FDA approves totally artificial heart

A totally artificial heart (Cardio West™, SynCardia) has been approved by the FDA to bridge patients with nonreversible heart failure to transplant who are not responding to treatment and who are at risk of imminent death. They estimate that approximately 100 of the 4000 patients awaiting transplantation in the USA would be suitable candidates for the device.

In a written statement, the president and CEO of SynCardia, Marvin J Slepian, said: “The FDA’s approval of the first temporary total artificial heart represents a significant milestone in medical history. We will be able to save the lives of many critically ill patients who are in need of, or who are awaiting heart transplants.”

The artificial heart is a pneumatic, biventricular device, with the two ventricles connected to the native atria and greater vessels. A line covered in double-velour material passes from each ventricle to a console. The console sends pulses of pressurized air, and monitors function. The company says the device offers full circulatory support, the shortest blood path and least exposure to artificial surfaces. It also has the highest cardiac output compared with other artificial heart devices.
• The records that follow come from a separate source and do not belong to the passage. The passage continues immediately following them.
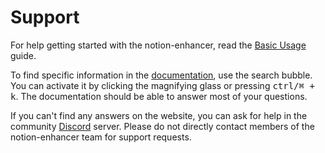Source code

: # Support

For help getting started with the notion-enhancer, read the
[Basic Usage](https://notion-enhancer.github.io/getting-started/basic-usage/) guide.

To find specific information in the [documentation](https://notion-enhancer.github.io/),
use the search bubble. You can activate it by clicking the magnifying glass or
pressing <kbd>ctrl/⌘ + k</kbd>. The documentation should be able to answer most
of your questions.

If you can't find any answers on the website, you can ask for help
in the community [Discord](https://discord.gg/sFWPXtA) server.
Please do not directly contact members of the notion-enhancer team
for support requests.
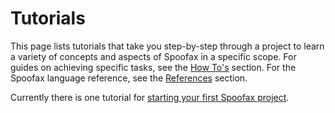 # Tutorials
This page lists tutorials that take you step-by-step through a project to learn a variety of concepts and aspects of Spoofax in a specific scope. For guides on achieving specific tasks, see the [How To's](../howtos/index.md) section. For the Spoofax language reference, see the [References](../references/index.md) section.

Currently there is one tutorial for [starting your first Spoofax project](start.md).
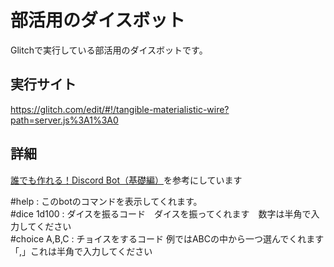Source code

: # 部活用のダイスボット

Glitchで実行している部活用のダイスボットです。
　
## 実行サイト　
https://glitch.com/edit/#!/tangible-materialistic-wire?path=server.js%3A1%3A0


## 詳細

[誰でも作れる！Discord Bot（基礎編）](https://note.com/exteoi/n/nf1c37cb26c41)を参考にしています

#help         :   このbotのコマンドを表示してくれます。<br>
#dice 1d100   :   ダイスを振るコード　ダイスを振ってくれます　数字は半角で入力してください <br>
#choice A,B,C :   チョイスをするコード 例ではABCの中から一つ選んでくれます「,」これは半角で入力してください<br>
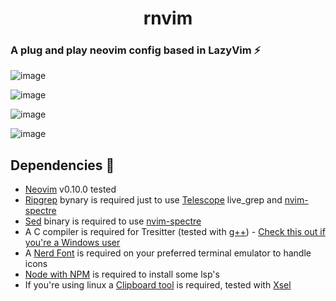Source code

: <h1 align="center">rnvim</h1>

### A plug and play neovim config based in LazyVim ⚡️

![image](https://user-images.githubusercontent.com/49358353/236326296-3be55b89-c101-4352-81cc-b40b4fd10d19.png)

![image](https://user-images.githubusercontent.com/49358353/236327291-83c4225f-723d-4514-a4b7-8ccf11965da6.png)

![image](https://user-images.githubusercontent.com/49358353/236326939-e81937f8-53f7-4f2b-84d5-56d3ac9f427b.png)

![image](https://user-images.githubusercontent.com/49358353/236326512-3b18e812-af0c-4ed2-a0ba-207ca798f335.png)

## Dependencies 🧩

- [Neovim](https://github.com/neovim/neovim) v0.10.0 tested
- [Ripgrep](https://github.com/BurntSushi/ripgrep) bynary is required just to use [Telescope](https://github.com/nvim-pack/nvim-spectre) live_grep and [nvim-spectre](https://github.com/nvim-pack/nvim-spectre)
- [Sed](https://www.gnu.org/software/sed/) binary is required to use [nvim-spectre](https://github.com/nvim-pack/nvim-spectre)
- A C compiler is required for Tresitter (tested with [g++](https://gcc.gnu.org/)) - [Check this out if you're a Windows user](https://github.com/nvim-treesitter/nvim-treesitter/wiki/Windows-support)
- A [Nerd Font](https://www.nerdfonts.com/) is required on your preferred terminal emulator to handle icons
- [Node with NPM](https://nodejs.org/es) is required to install some lsp's
- If you're using linux a [Clipboard tool](https://neovim.io/doc/user/provider.html#provider-clipboard) is required, tested with [Xsel](https://github.com/kfish/xsel)
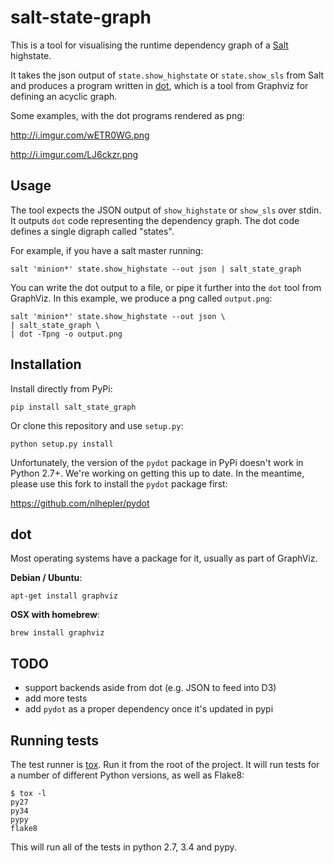 # salt-state-graph

This is a tool for visualising the runtime dependency graph of a
[Salt](https://github.com/saltstack/salt) highstate.

It takes the json output of `state.show_highstate` or `state.show_sls` from
Salt and produces a program written in
[dot](http://www.graphviz.org/doc/info/lang.html), which is a tool from
Graphviz for defining an acyclic graph.  

Some examples, with the dot programs rendered as png:

http://i.imgur.com/wETR0WG.png

http://i.imgur.com/LJ6ckzr.png

## Usage

The tool expects the JSON output of `show_highstate` or `show_sls` over stdin.
It outputs `dot` code representing the dependency graph. The dot code defines a
single digraph called "states".

For example, if you have a salt master running:

	salt 'minion*' state.show_highstate --out json | salt_state_graph

You can write the dot output to a file, or pipe it further into the `dot` tool
from GraphViz. In this example, we produce a png called `output.png`:

	salt 'minion*' state.show_highstate --out json \
	| salt_state_graph \
	| dot -Tpng -o output.png


## Installation

Install directly from PyPi:

	pip install salt_state_graph

Or clone this repository and use `setup.py`:

	python setup.py install

Unfortunately, the version of the `pydot` package in PyPi doesn't work in
Python 2.7+. We're working on getting this up to date. In the meantime, please
use this fork to install the `pydot` package first:

https://github.com/nlhepler/pydot


## dot

Most operating systems have a package for it, usually as part of GraphViz.

**Debian / Ubuntu**:

	apt-get install graphviz

**OSX with homebrew**:

	brew install graphviz

## TODO

* support backends aside from dot (e.g. JSON to feed into D3)
* add more tests
* add `pydot` as a proper dependency once it's updated in pypi

## Running tests

The test runner is [tox](https://tox.readthedocs.org/en/latest/). Run it from
the root of the project. It will run tests for a number of different Python
versions, as well as Flake8:

	$ tox -l
	py27
	py34
	pypy
	flake8

This will run all of the tests in python 2.7, 3.4 and pypy.
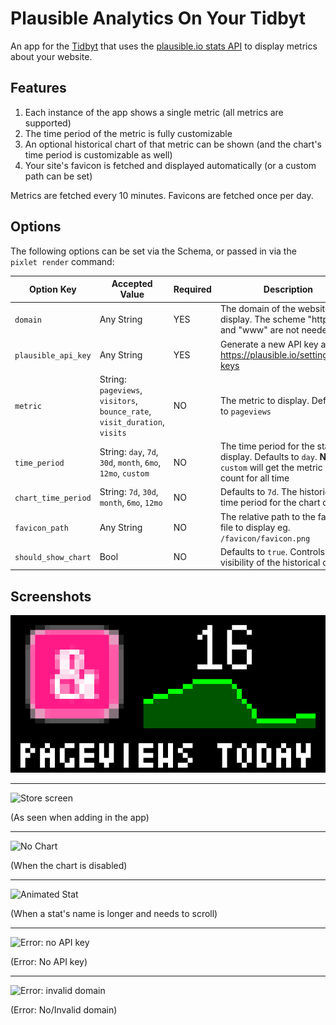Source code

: # Plausible Analytics On Your Tidbyt

An app for the [Tidbyt](https://tidbyt.com) that uses the [plausible.io stats API](https://plausible.io/docs/stats-api) to display metrics about your website.

## Features

1. Each instance of the app shows a single metric (all metrics are supported)
2. The time period of the metric is fully customizable
3. An optional historical chart of that metric can be shown (and the chart's time period is customizable as well)
4. Your site's favicon is fetched and displayed automatically (or a custom path can be set)

Metrics are fetched every 10 minutes.
Favicons are fetched once per day.

## Options

The following options can be set via the Schema, or passed in via the `pixlet render` command:

| Option Key           | Accepted Value                                                             | Required | Description                                                                                                                                                                 |
| -------------------- | -------------------------------------------------------------------------- | -------- | --------------------------------------------------------------------------------------------------------------------------------------------------------------------------- |
| `domain`             | Any String                                                                 | YES      | The domain of the website to display. The scheme "http://" and "www" are not needed.                                                                                        |
| `plausible_api_key`  | Any String                                                                 | YES      | Generate a new API key at https://plausible.io/settings#api-keys                                                                                                            |
| `metric`             | String: `pageviews`, `visitors`, `bounce_rate`, `visit_duration`, `visits` | NO       | The metric to display. Defaults to `pageviews`                                                                                                                              |
| `time_period`        | String: `day`, `7d`, `30d`, `month`, `6mo`, `12mo`, `custom`               | NO       | The time period for the stats to display. Defaults to `day`. **NOTE** `custom` will get the metric value count for all time                                                 |
| `chart_time_period`  | String: `7d`, `30d`, `month`, `6mo`, `12mo`                                | NO       | Defaults to `7d`. The historical time period for the chart display                                                                                                          |
| `favicon_path`       | Any String                                                                 | NO       | The relative path to the favicon file to display eg. `/favicon/favicon.png`                                                                                                 |
| `should_show_chart`  | Bool                                                                       | NO       | Defaults to `true`. Controls the visibility of the historical chart                                                                                                         |

## Screenshots

![Screenshot](screenshot.png)

---

![Store screen](screenshot-store.gif)

(As seen when adding in the app)

---

![No Chart](screenshot-no-chart.gif)

(When the chart is disabled)

---

![Animated Stat](screenshot-bounce-rate.gif)

(When a stat's name is longer and needs to scroll)

---

![Error: no API key](screenshot-missing-key.gif)

(Error: No API key)

---

![Error: invalid domain](screenshot-invalid-domain.gif)

(Error: No/Invalid domain)
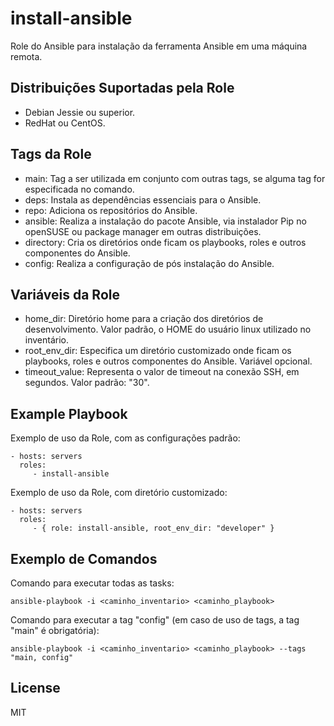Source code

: install-ansible
=========

Role do Ansible para instalação da ferramenta Ansible em uma máquina remota.

Distribuições Suportadas pela Role
------------

- Debian Jessie ou superior.
- RedHat ou CentOS.


Tags da Role 
--------------

- main: Tag a ser utilizada em conjunto com outras tags, se alguma tag for especificada no comando.
- deps: Instala as dependências essenciais para o Ansible.
- repo: Adiciona os repositórios do Ansible.
- ansible: Realiza a instalação do pacote Ansible, via instalador Pip no openSUSE ou package manager em outras distribuições.
- directory: Cria os diretórios onde ficam os playbooks, roles e outros componentes do Ansible.
- config: Realiza a configuração de pós instalação do Ansible.


Variáveis da Role 
--------------

- home_dir: Diretório home para a criação dos diretórios de desenvolvimento. Valor padrão, o HOME do usuário linux utilizado no inventário.
- root_env_dir: Especifica um diretório customizado onde ficam os playbooks, roles e outros componentes do Ansible. Variável opcional.
- timeout_value: Representa o valor de timeout na conexão SSH, em segundos. Valor padrão: "30".


Example Playbook
----------------

Exemplo de uso da Role, com as configurações padrão:

    - hosts: servers
      roles:
         - install-ansible

Exemplo de uso da Role, com diretório customizado:

    - hosts: servers
      roles:
         - { role: install-ansible, root_env_dir: "developer" }

Exemplo de Comandos
----------------

Comando para executar todas as tasks:

    ansible-playbook -i <caminho_inventario> <caminho_playbook>

Comando para executar a tag "config" (em caso de uso de tags, a tag "main" é obrigatória):

    ansible-playbook -i <caminho_inventario> <caminho_playbook> --tags "main, config"


License
-------

MIT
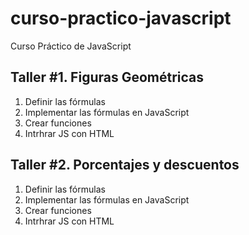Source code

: # curso-practico-javascript
Curso Práctico de JavaScript

## Taller #1. Figuras Geométricas

1. Definir las fórmulas
2. Implementar las fórmulas en JavaScript
3. Crear funciones
4. Intrhrar JS con HTML

## Taller #2. Porcentajes y descuentos

1. Definir las fórmulas
2. Implementar las fórmulas en JavaScript
3. Crear funciones
4. Intrhrar JS con HTML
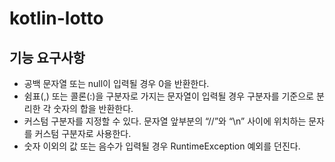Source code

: # kotlin-lotto
## 기능 요구사항
- 공백 문자열 또는 null이 입력될 경우 0을 반환한다.
- 쉼표(,) 또는 콜론(:)을 구분자로 가지는 문자열이 입력될 경우 구분자를 기준으로 분리한 각 숫자의 합을 반환한다.
- 커스텀 구분자를 지정할 수 있다. 문자열 앞부분의 “//”와 “\n” 사이에 위치하는 문자를 커스텀 구분자로 사용한다.
- 숫자 이외의 값 또는 음수가 입력될 경우 RuntimeException 예외를 던진다.
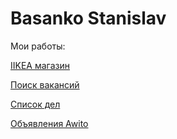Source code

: # Basanko Stanislav
Мои работы:

[IIKEA магазин](https://basankosv.github.io/Ikea/)

[Поиск вакансий](https://basankosv.github.io/Rostrud/)

[Список дел](https://basankosv.github.io/My_ToDo/)

[Объявления Awito](https://basankosv.github.io/Awito/)
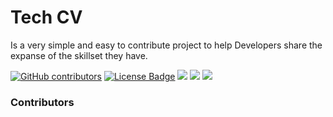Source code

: # Tech CV
Is a very simple and easy to contribute project to help Developers share the expanse of the skillset they have.


<a href="https://github.com/gdsclpu/tech-cv/graphs/contributors"><img alt="GitHub contributors" src="https://img.shields.io/github/contributors/gdsclpu/tech-cv?color=blueviolet"></a>
<a href="https://github.com/gdsclpu/tech-cv/blob/main/LICENSE"><img src="https://img.shields.io/github/license/gdsclpu/tech-cv?color=orange" alt="License Badge"/></a>
<a href="https://github.com/gdsclpu/tech-cv/issues"><img src="https://img.shields.io/github/issues/gdsclpu/tech-cv?color=pink&logo=github"/></a>
<a href="https://github.com/gdsclpu/tech-cv/fork"><img src="https://img.shields.io/github/forks/gdsclpu/tech-cv?color=success&logo=github"/></a>
<a><img src="https://img.shields.io/github/stars/gdsclpu/tech-cv?color=yellow">



### Contributors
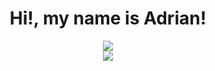 
<h1 align="center">Hi!, my name is Adrian!
</h1>



<div align="center">
  <img src="https://github-readme-stats.vercel.app/api/top-langs/?username=adrianvincent17&theme=vue-dark&show_icons=true&hide_border=true&layout=compact"> <br>
  <img src="https://github.com/user-attachments/assets/0c7d2df4-a78f-4dd1-8d13-0b13ca2766ae">
</div>
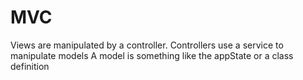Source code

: # MVC

Views are manipulated by a controller.
Controllers use a service to manipulate models
A model is something like the appState or a class definition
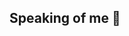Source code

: ## Speaking of me 👋

<!--
**yusung23/yusung23** is a ✨ _special_ ✨ repository because its `README.md` (this file) appears on your GitHub profile.

Here are some ideas to get you started:

- 🔭 I’m currently working on finial examination
- 🌱 I’m currently learning 3D vision(slam)
- 🤔 I’m looking for help with college subject
- 💬 Ask me about how to surf
- 📫 How to reach me: cyscyb@naver.com
-->

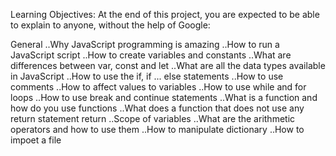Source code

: Learning Objectives:
At the end of this project, you are expected to be able to explain to anyone, without the help of Google:

General
..Why JavaScript programming is amazing
..How to run a JavaScript script
..How to create variables and constants
..What are differences between var, const and let
..What are all the data types available in JavaScript
..How to use the if, if ... else statements
..How to use comments
..How to affect values to variables
..How to use while and for loops
..How to use break and continue statements
..What is a function and how do you use functions
..What does a function that does not use any return statement return
..Scope of variables
..What are the arithmetic operators and how to use them
..How to manipulate dictionary
..How to impoet a file

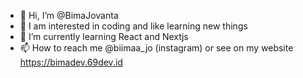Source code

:- 👋 Hi, I’m @BimaJovanta
- 👀 I am interested in coding and like learning new things 
- 🌱 I’m currently learning React and Nextjs
- 📫 How to reach me @biimaa_jo (instagram) or see on my website https://bimadev.69dev.id

<!---
BimaJovanta/BimaJovanta is a ✨ special ✨ repository because its `README.md` (this file) appears on your GitHub profile.
You can click the Preview link to take a look at your changes.
--->

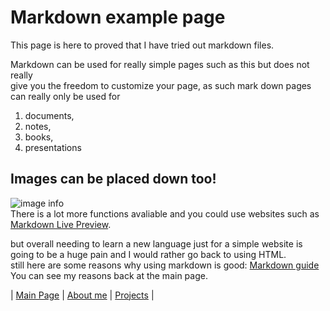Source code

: <!--This page is for me to test run only -->
# Markdown example page

This page is here to proved that I have tried out markdown files.  

Markdown can be used for really simple pages such as this but does not really  
give you the freedom to customize your page, as such mark down pages can really only be used for  
1. documents,  
1. notes,   
1. books,   
4. presentations

## Images can be placed down too!  
![image info](image/img_20210314_192936.jpg)  
There is a lot more functions avaliable and you could use websites such as [Markdown Live Preview](https://markdownlivepreview.com/).  

but overall needing to learn a new language just for a simple website is going to be a huge pain and I would rather go back to using HTML.  
still here are some reasons why using markdown is good: [Markdown guide](https://www.markdownguide.org/getting-started/)  
You can see my reasons back at the main page.

| [Main Page](index.html) |
[About me](aboutme.html) |
[Projects](placeholder.html) |
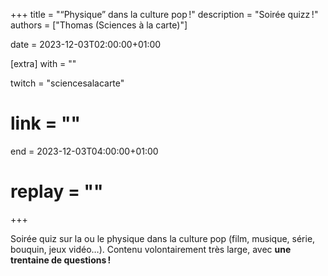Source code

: +++
title = "“Physique” dans la culture pop !"
description = "Soirée quizz !"
authors = ["Thomas (Sciences à la carte)"]

date = 2023-12-03T02:00:00+01:00

[extra]
with = ""

twitch = "sciencesalacarte"
# link = ""

end = 2023-12-03T04:00:00+01:00

# replay = ""
+++

Soirée quiz sur la ou le physique dans la culture pop (film, musique, série, bouquin, jeux vidéo…). Contenu
volontairement très large, avec **une trentaine de questions !**
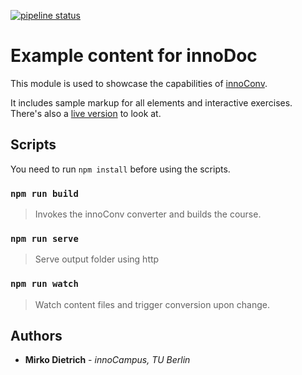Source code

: [![pipeline status](https://gitlab.tubit.tu-berlin.de/innodoc/tub_base/badges/master/pipeline.svg)](https://gitlab.tubit.tu-berlin.de/innodoc/tub_base/commits/master)

# Example content for innoDoc

This module is used to showcase the capabilities of
[innoConv](https://gitlab.tubit.tu-berlin.de/innodoc/innoconv).

It includes sample markup for all elements and interactive exercises. There's
also a [live version](https://veundmint.innocampus.tu-berlin.de) to look at.

## Scripts

You need to run `npm install` before using the scripts.

### `npm run build`

> Invokes the innoConv converter and builds the course.

### `npm run serve`

> Serve output folder using http

### `npm run watch`

> Watch content files and trigger conversion upon change.

## Authors

* **Mirko Dietrich** - *innoCampus, TU Berlin*
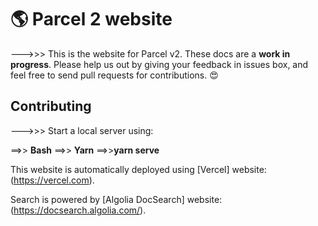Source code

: # 🌎 Parcel 2 website

--->>>  This is the website for Parcel v2. These docs are a **work in progress**. Please help us out by giving your feedback in issues box, and feel free to send pull requests for          contributions. 😍

## Contributing

--->>> Start a local server using:

==>> **Bash**
==>> **Yarn**
==>>**yarn serve**


This website is automatically deployed using [Vercel] website:(https://vercel.com).

Search is powered by [Algolia DocSearch] website: (https://docsearch.algolia.com/).
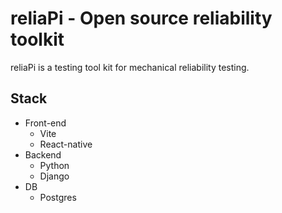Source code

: # reliaPi - Open source reliability toolkit
reliaPi is a testing tool kit for mechanical reliability testing.

## Stack
- Front-end
  - Vite
  - React-native
- Backend
  - Python
  - Django
- DB
  - Postgres
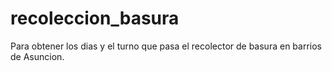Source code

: # recoleccion_basura
Para obtener los dias y el turno que pasa el recolector de basura en barrios de Asuncion.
In order to prove the efficacy of CardioWest, SynCardia presented a study to the FDA panel that compared 81 patients with New York Heart Association class IV heart failure (mean age: 51 years) with 35 control patients. They found that 69.1% of the CardioWest patients were treatment successes (based on predefined criteria), compared with 37.7% of the control patients. However, the CardioWest patients experienced a high rate of adverse events (including infection, renal dysfunction or a neurologic event).

One of the members of the FDA panel, Clyde Yancy, said: “There is certainly a clinical need for this sort of device, but there should be an understanding that there will be an ongoing look at clinical outcomes.”

“It seems to work as well as other devices, but the complication rate is still unacceptably high. If we go forward with approving the device then we need postmarketing data that will show that efforts have been made to bring that rate down.”

SynCardia will need to conduct a postapproval study in order to monitor the device.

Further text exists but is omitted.